Output a character-exact copy of the data, images removed.
-- Data extract follows --
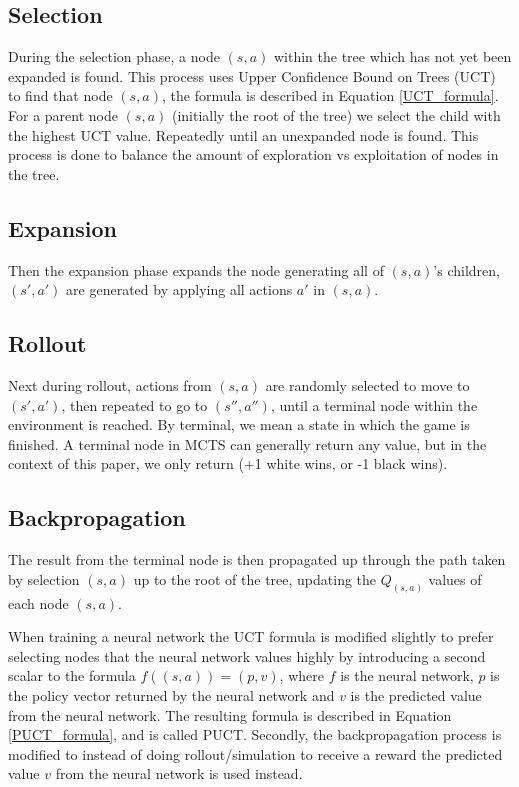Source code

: \subsection*{Selection}
During the selection phase, a node $(s,a)$ within the tree which has not yet been expanded is found.
This process uses Upper Confidence Bound on Trees (UCT) to find that node $(s,a)$, the formula is described in Equation \ref{UCT_formula}. For a parent node $(s,a)$
(initially the root of the tree) we select the child with the highest UCT value. Repeatedly until an unexpanded
node is found. This process is done to balance the amount of exploration vs exploitation of nodes in the
tree.

\subsection*{Expansion}
Then the expansion phase expands the node generating all of $(s,a)$'s children, $(s',a')$ are generated by applying all actions $a'$ in $(s,a)$.

\subsection*{Rollout}
Next during rollout, actions from $(s,a)$ are randomly selected to move to $(s',a')$, then repeated to go to $(s'',a'')$, until a terminal node within the environment is reached. By terminal, we mean a state in which the game is finished. A terminal node in MCTS can generally return any value, but in the context of this paper, we only return (+1 white wins, or -1 black wins).


\subsection*{Backpropagation}
The result from the terminal node is then propagated up through the path taken by selection $(s,a)$ up
to the root of the tree, updating the $Q_{(s,a)}$ values of each node $(s,a)$.

When training a neural network the UCT formula is modified slightly to prefer selecting nodes
that the neural network values highly by introducing a second scalar to the formula $f((s,a)) = (p,v)$, where $f$ is the neural network, $p$ is the policy vector returned by the neural network and $v$ is the predicted value from the neural network. The resulting formula is described in Equation \ref{PUCT_formula}, and is called PUCT. Secondly, the backpropagation process
is modified to instead of doing rollout/simulation to receive a reward the predicted value $v$ from the neural network is used instead.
-- Data extract concluded --
◆ **Task result**:
Source code

: \subsection*{Selection}
During the selection phase, a node $(s,a)$ within the tree which has not yet been expanded is found.
This process uses Upper Confidence Bound on Trees (UCT) to find that node $(s,a)$, the formula is described in Equation \ref{UCT_formula}. For a parent node $(s,a)$
(initially the root of the tree) we select the child with the highest UCT value. Repeatedly until an unexpanded
node is found. This process is done to balance the amount of exploration vs exploitation of nodes in the
tree.

\subsection*{Expansion}
Then the expansion phase expands the node generating all of $(s,a)$'s children, $(s',a')$ are generated by applying all actions $a'$ in $(s,a)$.

\subsection*{Rollout}
Next during rollout, actions from $(s,a)$ are randomly selected to move to $(s',a')$, then repeated to go to $(s'',a'')$, until a terminal node within the environment is reached. By terminal, we mean a state in which the game is finished. A terminal node in MCTS can generally return any value, but in the context of this paper, we only return (+1 white wins, or -1 black wins).


\subsection*{Backpropagation}
The result from the terminal node is then propagated up through the path taken by selection $(s,a)$ up
to the root of the tree, updating the $Q_{(s,a)}$ values of each node $(s,a)$.

When training a neural network the UCT formula is modified slightly to prefer selecting nodes
that the neural network values highly by introducing a second scalar to the formula $f((s,a)) = (p,v)$, where $f$ is the neural network, $p$ is the policy vector returned by the neural network and $v$ is the predicted value from the neural network. The resulting formula is described in Equation \ref{PUCT_formula}, and is called PUCT. Secondly, the backpropagation process
is modified to instead of doing rollout/simulation to receive a reward the predicted value $v$ from the neural network is used instead.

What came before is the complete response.